Rocco F. Andriola, 40, is a Managing Director of Lehman Brothers in its
Diversified Asset Group and has held such position since October 1996. Since
joining Lehman in 1986, Mr. Andriola has been involved in a wide range of
restructuring and asset management activities involving real estate and other
direct investment transactions. From June 1991 through September 1996, Mr.
Andriola held the position of Senior Vice President in Lehman's Diversified
Asset Group. From June 1989 through May 1991, Mr. Andriola held the position of
First Vice President in Lehman's Capital Preservation and Restructuring Group.
From 1986 to 1989, Mr. Andriola served as a Vice President in the Corporate
Transactions Group of Shearson Lehman Brothers' office of the general counsel.
Prior to joining Lehman, Mr. Andriola practiced corporate and securities law at
Donovan Leisure Newton & Irvine in New York. Mr. Andriola received a B.A. from
Fordham University, a J.D. from New York University School of Law, and an LL.M
in Corporate Law from New York University's Graduate School of Law.

Michael T. Marron, 35, is a Vice President of Lehman Brothers and has been a
member of the Diversified Asset Group since 1990 where he has actively
managed and restructured a diverse portfolio of syndicated limited
partnerships.  Prior to joining Lehman Brothers, Mr. Marron was associated
with Peat Marwick Mitchell & Co. serving in both its audit and tax divisions
from 1985 to 1989.  Mr. Marron received a B.S. degree from the State
University of New York at Albany and an M.B.A. degree from Columbia
University and is a Certified Public Accountant.

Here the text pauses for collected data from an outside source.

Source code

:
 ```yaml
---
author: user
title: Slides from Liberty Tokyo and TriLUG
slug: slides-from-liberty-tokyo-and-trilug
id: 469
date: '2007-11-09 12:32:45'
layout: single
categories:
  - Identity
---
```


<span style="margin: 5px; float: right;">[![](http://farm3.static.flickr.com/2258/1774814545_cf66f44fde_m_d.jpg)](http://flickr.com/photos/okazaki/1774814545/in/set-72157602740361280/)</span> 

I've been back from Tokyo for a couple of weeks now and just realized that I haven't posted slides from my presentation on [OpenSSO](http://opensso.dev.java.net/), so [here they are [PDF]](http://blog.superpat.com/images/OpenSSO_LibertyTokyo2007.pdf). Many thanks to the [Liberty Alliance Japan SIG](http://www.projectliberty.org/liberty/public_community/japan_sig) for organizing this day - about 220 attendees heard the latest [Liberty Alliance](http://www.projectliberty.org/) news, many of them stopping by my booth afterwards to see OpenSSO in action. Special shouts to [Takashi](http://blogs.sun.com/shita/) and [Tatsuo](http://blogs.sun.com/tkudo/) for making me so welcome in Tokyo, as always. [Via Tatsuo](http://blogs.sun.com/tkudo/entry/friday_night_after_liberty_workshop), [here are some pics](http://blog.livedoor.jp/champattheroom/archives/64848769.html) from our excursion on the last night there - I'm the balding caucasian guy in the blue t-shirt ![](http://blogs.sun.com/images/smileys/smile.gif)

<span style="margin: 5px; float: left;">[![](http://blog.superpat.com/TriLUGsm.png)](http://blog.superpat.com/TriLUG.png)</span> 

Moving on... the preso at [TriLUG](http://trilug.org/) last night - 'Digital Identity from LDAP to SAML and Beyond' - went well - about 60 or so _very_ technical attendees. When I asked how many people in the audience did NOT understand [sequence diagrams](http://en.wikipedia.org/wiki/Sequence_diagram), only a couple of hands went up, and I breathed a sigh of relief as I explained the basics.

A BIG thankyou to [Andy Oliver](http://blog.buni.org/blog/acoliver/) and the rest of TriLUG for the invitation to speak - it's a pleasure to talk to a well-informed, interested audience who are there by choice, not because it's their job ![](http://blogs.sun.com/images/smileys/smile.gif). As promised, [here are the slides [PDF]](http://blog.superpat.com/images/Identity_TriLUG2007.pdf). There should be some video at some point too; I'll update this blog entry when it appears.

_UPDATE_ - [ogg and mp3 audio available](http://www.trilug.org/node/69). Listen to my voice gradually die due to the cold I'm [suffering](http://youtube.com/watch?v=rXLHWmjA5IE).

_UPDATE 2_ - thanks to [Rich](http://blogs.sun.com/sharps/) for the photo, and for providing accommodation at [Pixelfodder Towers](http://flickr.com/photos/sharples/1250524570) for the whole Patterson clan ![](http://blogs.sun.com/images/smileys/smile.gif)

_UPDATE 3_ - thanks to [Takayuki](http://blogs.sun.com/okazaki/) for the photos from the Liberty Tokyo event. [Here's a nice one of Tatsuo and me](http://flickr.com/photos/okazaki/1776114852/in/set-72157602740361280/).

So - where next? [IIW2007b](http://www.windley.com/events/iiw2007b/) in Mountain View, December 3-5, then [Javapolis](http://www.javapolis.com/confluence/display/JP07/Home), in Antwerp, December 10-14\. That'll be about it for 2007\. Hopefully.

William T. McDermott, 35, is a Vice President of Lehman Brothers and has been
a member of the Diversified Asset Group since 1998.  Mr. McDermott joined
Lehman Brothers in 1993 and held various positions within the firm before
joining the Diversified Asset Group.  Prior to joining Lehman Brothers, Mr.
McDermott was a financial analyst with Cantor Fitzgerald Inc. from 1991 -
1993 and was associated with Arthur Andersen & Co. serving in both its audit
and bankruptcy consulting divisions from 1985 to 1991.  Mr. McDermott
received his B.B.A. degree from the University of Notre Dame and is a
Certified Public Accountant.

HS Advisors III, Ltd.
- ---------------------
HS Advisors III, Ltd. is a California limited partnership formed on August 11,
1982, the sole general partner of which is Hogan Stanton Investment, Inc. ("HS
Inc."), a wholly-owned subsidiary of Goodman Segar Hogan, Inc. ("GSH"). The
names and ages of, as well as the positions held by, the directors and executive
officers of HS Inc. are as set forth below. There are no family relationships
between or among any officer and any other officer or director.

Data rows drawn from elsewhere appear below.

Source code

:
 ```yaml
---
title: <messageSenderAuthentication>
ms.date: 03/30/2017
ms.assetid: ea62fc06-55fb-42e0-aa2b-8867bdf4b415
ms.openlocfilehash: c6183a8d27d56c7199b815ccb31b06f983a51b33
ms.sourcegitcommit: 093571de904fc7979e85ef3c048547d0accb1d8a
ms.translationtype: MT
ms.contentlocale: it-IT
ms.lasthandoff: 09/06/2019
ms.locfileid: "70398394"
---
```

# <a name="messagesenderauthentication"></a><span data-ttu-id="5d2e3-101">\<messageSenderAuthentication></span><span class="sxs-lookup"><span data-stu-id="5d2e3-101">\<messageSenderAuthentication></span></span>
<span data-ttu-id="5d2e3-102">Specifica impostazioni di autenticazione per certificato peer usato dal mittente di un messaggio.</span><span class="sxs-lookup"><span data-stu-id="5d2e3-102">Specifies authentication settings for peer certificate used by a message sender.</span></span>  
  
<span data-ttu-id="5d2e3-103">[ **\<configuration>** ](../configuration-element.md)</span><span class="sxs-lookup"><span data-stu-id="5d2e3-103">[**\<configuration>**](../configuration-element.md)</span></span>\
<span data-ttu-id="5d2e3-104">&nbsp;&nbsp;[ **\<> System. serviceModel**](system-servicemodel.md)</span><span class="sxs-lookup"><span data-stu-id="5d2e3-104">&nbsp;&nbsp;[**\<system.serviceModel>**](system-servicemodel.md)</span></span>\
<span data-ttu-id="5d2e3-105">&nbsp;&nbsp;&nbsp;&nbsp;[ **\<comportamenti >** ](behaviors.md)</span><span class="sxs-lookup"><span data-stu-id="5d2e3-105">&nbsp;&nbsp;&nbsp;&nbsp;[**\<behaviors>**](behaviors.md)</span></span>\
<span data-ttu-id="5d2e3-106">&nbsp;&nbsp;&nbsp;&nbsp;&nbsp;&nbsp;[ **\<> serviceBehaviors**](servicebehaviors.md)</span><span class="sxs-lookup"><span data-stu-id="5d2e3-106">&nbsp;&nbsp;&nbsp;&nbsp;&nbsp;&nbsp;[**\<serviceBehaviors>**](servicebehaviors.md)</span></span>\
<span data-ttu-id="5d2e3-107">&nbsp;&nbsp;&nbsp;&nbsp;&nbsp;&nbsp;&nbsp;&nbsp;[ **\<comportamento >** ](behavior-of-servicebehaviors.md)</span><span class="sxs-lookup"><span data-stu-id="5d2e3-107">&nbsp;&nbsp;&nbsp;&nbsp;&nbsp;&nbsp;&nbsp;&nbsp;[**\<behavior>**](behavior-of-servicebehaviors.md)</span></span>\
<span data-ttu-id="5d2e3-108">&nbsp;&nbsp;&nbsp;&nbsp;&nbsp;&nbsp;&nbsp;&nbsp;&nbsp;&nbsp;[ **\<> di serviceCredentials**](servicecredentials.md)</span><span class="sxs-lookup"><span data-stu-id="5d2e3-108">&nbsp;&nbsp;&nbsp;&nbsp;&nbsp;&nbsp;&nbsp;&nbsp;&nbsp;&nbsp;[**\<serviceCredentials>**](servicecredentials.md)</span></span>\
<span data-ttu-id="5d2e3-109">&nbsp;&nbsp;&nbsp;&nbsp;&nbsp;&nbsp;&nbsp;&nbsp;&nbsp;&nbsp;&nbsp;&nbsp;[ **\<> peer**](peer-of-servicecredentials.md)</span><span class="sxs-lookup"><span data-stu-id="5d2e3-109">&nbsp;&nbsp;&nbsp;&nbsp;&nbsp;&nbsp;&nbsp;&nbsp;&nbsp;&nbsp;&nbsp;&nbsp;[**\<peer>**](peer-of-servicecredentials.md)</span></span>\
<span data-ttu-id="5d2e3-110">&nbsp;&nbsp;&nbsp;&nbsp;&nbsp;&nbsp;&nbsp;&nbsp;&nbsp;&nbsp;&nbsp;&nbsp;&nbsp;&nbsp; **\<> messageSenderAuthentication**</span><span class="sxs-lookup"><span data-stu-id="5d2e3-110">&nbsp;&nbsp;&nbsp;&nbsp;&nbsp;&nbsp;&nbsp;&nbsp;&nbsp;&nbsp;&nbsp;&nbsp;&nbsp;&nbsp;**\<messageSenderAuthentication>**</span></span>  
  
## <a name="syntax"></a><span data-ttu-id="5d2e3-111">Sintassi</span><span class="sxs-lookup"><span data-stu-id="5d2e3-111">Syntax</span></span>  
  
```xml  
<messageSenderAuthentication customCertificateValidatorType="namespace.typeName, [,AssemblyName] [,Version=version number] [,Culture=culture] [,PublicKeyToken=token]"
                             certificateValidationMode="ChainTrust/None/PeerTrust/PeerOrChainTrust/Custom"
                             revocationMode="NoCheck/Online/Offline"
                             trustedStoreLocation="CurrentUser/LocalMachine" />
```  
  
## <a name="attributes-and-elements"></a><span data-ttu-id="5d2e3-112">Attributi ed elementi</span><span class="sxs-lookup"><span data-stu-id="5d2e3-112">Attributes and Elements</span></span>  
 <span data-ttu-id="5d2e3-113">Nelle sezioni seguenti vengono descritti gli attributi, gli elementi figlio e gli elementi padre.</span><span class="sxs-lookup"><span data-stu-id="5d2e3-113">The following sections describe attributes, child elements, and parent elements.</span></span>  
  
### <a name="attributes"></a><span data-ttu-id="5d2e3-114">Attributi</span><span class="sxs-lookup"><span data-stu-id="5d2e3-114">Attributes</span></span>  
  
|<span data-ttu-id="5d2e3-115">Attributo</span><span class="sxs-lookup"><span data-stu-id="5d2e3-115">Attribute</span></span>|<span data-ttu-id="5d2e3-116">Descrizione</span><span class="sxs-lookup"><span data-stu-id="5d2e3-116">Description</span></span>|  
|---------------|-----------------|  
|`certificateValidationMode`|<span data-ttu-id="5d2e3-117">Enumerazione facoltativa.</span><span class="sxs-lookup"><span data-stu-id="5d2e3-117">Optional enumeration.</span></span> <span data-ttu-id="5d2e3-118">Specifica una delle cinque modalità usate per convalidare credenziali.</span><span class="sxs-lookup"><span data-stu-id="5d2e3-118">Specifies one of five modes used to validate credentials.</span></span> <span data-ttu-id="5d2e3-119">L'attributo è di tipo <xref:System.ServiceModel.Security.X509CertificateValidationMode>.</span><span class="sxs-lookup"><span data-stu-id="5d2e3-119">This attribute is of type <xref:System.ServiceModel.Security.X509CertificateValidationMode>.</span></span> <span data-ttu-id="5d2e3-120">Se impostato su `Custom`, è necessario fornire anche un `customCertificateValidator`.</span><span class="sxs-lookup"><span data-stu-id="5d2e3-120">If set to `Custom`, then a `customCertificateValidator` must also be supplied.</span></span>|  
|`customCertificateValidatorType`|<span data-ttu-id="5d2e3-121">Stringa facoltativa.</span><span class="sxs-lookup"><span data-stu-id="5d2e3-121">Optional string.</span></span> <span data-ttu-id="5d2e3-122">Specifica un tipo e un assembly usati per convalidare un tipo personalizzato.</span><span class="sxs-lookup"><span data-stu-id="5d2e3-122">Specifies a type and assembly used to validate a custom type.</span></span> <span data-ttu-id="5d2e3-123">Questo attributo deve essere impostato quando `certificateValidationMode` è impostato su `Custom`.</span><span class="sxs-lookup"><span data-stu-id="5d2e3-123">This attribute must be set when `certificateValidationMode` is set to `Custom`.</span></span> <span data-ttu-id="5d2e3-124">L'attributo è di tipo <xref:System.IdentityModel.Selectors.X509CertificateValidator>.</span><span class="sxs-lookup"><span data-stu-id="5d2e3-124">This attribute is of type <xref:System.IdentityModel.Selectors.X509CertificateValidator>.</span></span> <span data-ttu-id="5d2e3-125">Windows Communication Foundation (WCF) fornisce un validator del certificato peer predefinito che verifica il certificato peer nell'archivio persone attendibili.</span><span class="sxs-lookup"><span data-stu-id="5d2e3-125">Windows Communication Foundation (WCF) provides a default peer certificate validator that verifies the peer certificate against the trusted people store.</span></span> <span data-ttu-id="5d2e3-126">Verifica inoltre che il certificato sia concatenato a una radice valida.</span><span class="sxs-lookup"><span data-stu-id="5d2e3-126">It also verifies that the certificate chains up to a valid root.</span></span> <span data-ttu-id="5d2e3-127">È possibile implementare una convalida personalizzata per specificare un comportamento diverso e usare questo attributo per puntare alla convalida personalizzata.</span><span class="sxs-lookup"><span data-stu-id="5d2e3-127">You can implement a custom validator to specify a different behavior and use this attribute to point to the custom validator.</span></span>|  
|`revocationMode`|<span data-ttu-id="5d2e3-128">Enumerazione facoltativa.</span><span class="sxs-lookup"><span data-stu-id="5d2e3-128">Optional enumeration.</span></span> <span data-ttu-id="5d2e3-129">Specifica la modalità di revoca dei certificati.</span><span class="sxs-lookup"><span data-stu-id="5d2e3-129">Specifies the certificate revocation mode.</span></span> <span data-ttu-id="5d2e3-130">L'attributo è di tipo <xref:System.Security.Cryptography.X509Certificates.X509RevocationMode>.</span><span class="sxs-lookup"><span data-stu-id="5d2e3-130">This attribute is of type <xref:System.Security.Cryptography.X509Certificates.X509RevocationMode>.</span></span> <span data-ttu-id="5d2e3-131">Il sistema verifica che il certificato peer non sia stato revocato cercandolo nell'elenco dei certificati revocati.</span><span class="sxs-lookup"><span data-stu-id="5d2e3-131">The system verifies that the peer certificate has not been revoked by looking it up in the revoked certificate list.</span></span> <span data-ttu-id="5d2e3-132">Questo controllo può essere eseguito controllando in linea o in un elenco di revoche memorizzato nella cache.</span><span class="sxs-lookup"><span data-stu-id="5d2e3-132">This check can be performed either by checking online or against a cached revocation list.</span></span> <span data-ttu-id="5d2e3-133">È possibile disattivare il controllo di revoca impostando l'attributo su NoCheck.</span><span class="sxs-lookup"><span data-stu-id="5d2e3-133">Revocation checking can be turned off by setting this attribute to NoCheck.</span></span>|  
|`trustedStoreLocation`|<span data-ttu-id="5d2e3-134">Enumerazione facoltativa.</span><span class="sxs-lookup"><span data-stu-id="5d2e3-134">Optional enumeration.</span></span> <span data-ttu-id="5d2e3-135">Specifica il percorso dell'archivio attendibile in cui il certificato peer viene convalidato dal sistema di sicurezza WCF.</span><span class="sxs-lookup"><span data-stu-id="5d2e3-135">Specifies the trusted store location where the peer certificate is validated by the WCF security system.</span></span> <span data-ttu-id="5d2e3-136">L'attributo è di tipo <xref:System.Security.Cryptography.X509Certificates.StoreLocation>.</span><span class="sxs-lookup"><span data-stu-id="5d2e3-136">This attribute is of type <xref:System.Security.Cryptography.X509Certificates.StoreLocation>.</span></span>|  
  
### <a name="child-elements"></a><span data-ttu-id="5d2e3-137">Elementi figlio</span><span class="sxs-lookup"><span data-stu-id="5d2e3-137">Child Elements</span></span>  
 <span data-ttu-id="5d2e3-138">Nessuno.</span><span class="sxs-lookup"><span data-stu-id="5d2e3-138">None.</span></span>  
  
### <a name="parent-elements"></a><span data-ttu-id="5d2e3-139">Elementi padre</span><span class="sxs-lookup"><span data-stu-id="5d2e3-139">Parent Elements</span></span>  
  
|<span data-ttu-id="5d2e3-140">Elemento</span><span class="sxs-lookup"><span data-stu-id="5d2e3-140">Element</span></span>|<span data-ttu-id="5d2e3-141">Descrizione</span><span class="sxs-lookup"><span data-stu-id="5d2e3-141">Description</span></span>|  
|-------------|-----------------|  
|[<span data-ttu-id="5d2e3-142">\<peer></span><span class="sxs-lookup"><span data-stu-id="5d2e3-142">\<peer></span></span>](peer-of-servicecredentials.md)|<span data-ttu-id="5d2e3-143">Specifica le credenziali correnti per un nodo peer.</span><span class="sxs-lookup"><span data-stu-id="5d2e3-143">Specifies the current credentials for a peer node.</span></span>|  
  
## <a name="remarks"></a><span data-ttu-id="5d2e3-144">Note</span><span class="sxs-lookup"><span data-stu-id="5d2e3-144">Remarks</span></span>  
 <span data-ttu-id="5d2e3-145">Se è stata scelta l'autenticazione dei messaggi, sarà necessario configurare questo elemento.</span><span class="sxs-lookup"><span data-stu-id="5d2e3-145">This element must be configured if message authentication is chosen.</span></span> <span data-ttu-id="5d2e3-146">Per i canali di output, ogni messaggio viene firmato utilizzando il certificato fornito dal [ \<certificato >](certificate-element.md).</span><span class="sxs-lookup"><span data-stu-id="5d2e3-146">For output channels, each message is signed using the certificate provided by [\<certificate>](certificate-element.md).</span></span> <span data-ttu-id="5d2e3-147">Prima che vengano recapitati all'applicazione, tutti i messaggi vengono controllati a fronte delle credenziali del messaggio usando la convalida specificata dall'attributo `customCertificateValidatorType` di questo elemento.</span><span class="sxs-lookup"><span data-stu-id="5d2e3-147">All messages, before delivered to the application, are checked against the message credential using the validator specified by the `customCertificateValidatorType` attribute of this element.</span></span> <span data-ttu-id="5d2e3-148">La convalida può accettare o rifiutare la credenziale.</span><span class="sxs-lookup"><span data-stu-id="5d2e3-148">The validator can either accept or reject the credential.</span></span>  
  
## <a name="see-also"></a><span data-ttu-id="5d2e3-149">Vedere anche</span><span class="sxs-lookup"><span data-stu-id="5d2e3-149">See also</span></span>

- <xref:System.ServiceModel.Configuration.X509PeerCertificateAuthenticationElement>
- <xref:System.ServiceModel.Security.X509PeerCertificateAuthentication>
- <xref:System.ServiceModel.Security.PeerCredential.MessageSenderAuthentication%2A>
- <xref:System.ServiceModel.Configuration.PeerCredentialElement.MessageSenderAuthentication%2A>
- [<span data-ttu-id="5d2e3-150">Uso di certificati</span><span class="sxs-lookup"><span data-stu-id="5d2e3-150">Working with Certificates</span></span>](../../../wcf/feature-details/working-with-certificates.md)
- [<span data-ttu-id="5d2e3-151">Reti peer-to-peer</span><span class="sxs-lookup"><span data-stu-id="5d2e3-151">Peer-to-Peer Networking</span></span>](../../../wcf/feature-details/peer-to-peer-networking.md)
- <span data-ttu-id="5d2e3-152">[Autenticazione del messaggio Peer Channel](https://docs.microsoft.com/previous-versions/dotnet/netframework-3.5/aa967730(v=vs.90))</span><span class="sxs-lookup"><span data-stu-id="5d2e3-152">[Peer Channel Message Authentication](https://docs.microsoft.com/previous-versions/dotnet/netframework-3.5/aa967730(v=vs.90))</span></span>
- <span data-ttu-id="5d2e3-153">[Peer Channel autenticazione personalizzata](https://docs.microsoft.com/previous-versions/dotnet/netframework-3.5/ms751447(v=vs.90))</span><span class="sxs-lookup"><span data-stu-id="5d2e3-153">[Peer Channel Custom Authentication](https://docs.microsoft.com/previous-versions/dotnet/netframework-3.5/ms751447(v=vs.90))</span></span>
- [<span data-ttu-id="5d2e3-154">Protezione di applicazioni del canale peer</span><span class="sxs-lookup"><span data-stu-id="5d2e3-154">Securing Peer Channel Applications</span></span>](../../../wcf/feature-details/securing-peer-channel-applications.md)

                Name                       Office
                ----                       ------
                Mark P. Mikuta             President
                Julie R. Adie              Vice President, Secretary 
                                           and Treasurer


<PAGE>
9

Mark P. Mikuta, 45, is Senior Vice President of Goodman Segar Hogan, Inc. and is
Vice President and Controller of Dominion Capital, Inc., a wholly-owned
subsidiary of Dominion Resources. Mr. Mikuta joined Dominion Resources in 1987.
Prior to joining Dominion Resources, he was an internal auditor with Virginia
Commonwealth University in Richmond, Virginia from 1980 - 1987 and an accountant
with Coopers & Lybrand from 1977 - 1980. Mr. Mikuta earned a Bachelor of Science
degree in accounting from the University of Richmond in 1977. He is a Certified
Public Accountant (CPA) and Certified Financial Planner (CFP) in the state of
Virginia and a member of the American Institute of Certified Public Accountants.

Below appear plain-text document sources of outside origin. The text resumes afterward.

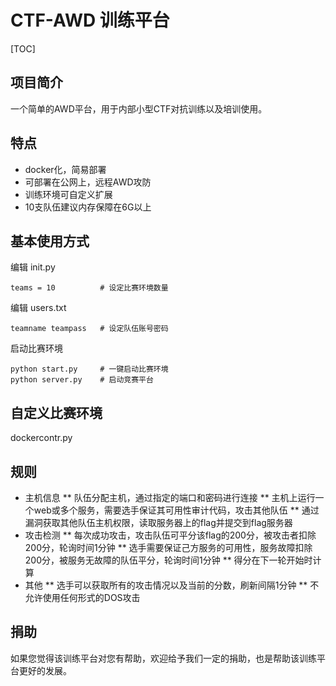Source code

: # CTF-AWD 训练平台

[TOC]

## 项目简介

一个简单的AWD平台，用于内部小型CTF对抗训练以及培训使用。

## 特点

- docker化，简易部署
- 可部署在公网上，远程AWD攻防
- 训练环境可自定义扩展
- 10支队伍建议内存保障在6G以上

## 基本使用方式

编辑 init.py
```
teams = 10          # 设定比赛环境数量
```
编辑 users.txt
```
teamname teampass   # 设定队伍账号密码
```
启动比赛环境

```
python start.py     # 一键启动比赛环境
python server.py    # 启动竞赛平台
```
## 自定义比赛环境

dockercontr.py

## 规则
* 主机信息
** 队伍分配主机，通过指定的端口和密码进行连接
** 主机上运行一个web或多个服务，需要选手保证其可用性审计代码，攻击其他队伍
** 通过漏洞获取其他队伍主机权限，读取服务器上的flag并提交到flag服务器
* 攻击检测
** 每次成功攻击，攻击队伍可平分该flag的200分，被攻击者扣除200分，轮询时间1分钟
** 选手需要保证己方服务的可用性，服务故障扣除200分，被服务无故障的队伍平分，轮询时间1分钟
** 得分在下一轮开始时计算
* 其他
** 选手可以获取所有的攻击情况以及当前的分数，刷新间隔1分钟
** 不允许使用任何形式的DOS攻击


## 捐助
如果您觉得该训练平台对您有帮助，欢迎给予我们一定的捐助，也是帮助该训练平台更好的发展。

Julie R. Adie, 44, is a Vice President of Goodman Segar Hogan, Inc. and
Senior Vice President of Goodman Segar Hogan Hoffler, L.P. ("GSHH").  She is
responsible for investment management of a commercial real estate portfolio
for the company's Asset Management Division.  Prior to GSH, Ms. Adie was an
asset manager with Aetna Real Estate Investors from 1986 to 1988.  Ms. Adie
practiced as an attorney from 1978 through 1984 and is currently a member of
the Virginia Bar Association.  She holds a B.A. degree from Duke University,
a Juris Doctor from University of Virginia and an M.B.A. from Dartmouth
College.

Certain Matters Involving Affiliates
- ------------------------------------
On July 31, 1993 Shearson Lehman Brothers Inc. sold certain of its domestic
retail brokerage and asset management businesses to Smith Barney, Harris Upham &
Co. Incorporated ("Smith Barney"). Subsequent to the sale, Shearson Lehman
Brothers Inc. changed its name to Lehman Brothers Inc. The transaction did not
affect the ownership of the General Partners. However, the assets acquired by
Smith Barney included the name "Hutton." Consequently, Hutton Real Estate
Services VII, Inc., a General Partner, changed its name to Real Estate Services
VII, Inc. Additionally, effective August 3, 1995, the Partnership changed its
name to Commercial Properties 2, L.P., to delete any reference to "Hutton."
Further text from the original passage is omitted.